Linn Marie TonstadI grew up Seventh-day Adventist and was educated at Seventh-day Adventist schools all the way through college. I can tell endless quirky stories about growing up – about the time my parents gave me The Lion, the Witch, and the Wardrobe to read at the age of seven and I was certain, certain, that they had no idea what devilish literature they had given me (all those horrible hags and werewolves), so I promised myself never to tell them because they would feel so bad for having led me astray. (I figured it out when I reread the story at the age of nine.) About my joy in meeting missionaries from the Church of Jesus Christ of Latter-day Saints, or Jehovah’s Witnesses, at the train station on my way to and from school, so that we could proof text against each other. I was always certain that my marked Bible (marked with Sabbath texts, carefully traced with different colored pens, based on a pamphlet I had picked up somewhere) would eventually lead someone to the truth. (Again, I was nine.) As I entered adolescence, I became increasingly worried about the early Adventist dictum that the degree of responsibility you have as a believer is proportional to the degree of light you have been given – after all, I had a lot of light! In fact, I knew the truth.

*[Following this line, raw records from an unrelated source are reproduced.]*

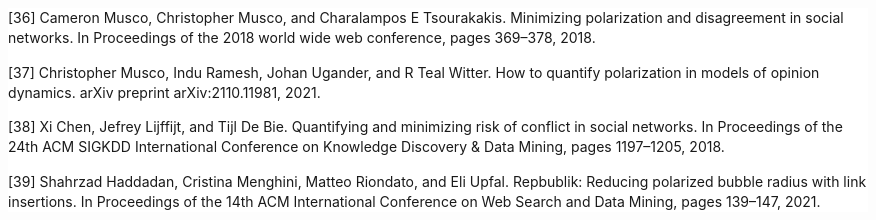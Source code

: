 [36] Cameron Musco, Christopher Musco, and Charalampos E Tsourakakis. Minimizing polarization and disagreement in social networks. In Proceedings of the 2018 world wide web conference, pages 369–378, 2018.

[37] Christopher Musco, Indu Ramesh, Johan Ugander, and R Teal Witter. How to quantify polarization in models of opinion dynamics. arXiv preprint arXiv:2110.11981, 2021.

[38] Xi Chen, Jefrey Lijffijt, and Tijl De Bie. Quantifying and minimizing risk of conflict in social networks. In Proceedings of the 24th ACM SIGKDD International Conference on Knowledge Discovery & Data Mining, pages 1197–1205, 2018.

[39] Shahrzad Haddadan, Cristina Menghini, Matteo Riondato, and Eli Upfal. Repbublik: Reducing polarized bubble radius with link insertions. In Proceedings of the 14th ACM International Conference on Web Search and Data Mining, pages 139–147, 2021.

[^1]: <https://www.davidbieber.com/post/2019-05-10-weisfeiler-lehman-isomorphism-test/>
[^2]: <https://graphdeeplearning.github.io/post/transformers-are-gnns/>
[^3]: <https://towardsdatascience.com/graph-neural-networks-as-gradient-flows-4dae41fb2e8a>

But no stories like this will tell the truth of my relationship with the church. Yes, I grew up in ways that seem strange to many people: keeping Saturday holy starting Friday at sundown, without TV or movies until about the age of eleven, as a life-long vegetarian (although I became a pescetarian in my twenties), believing that Jesus Christ will return soon, having read the Bible cover to cover by the age of nine (do you see a pattern emerging?), and so on. Having spent the last decade plus outside Adventist institutions, I know much more than I did then about the ways in which my upbringing and beliefs were unusual by mainstream standards. Yet unlike many people who become theologians, and unlike many women who become feminist theologians, I never experienced the church as a particularly repressive site, even though the external forms of my life look very different now. I loved the church, and despite some unfortunate experiences with authority during my high school and college years, the church gave me gifts that I have valued ever since.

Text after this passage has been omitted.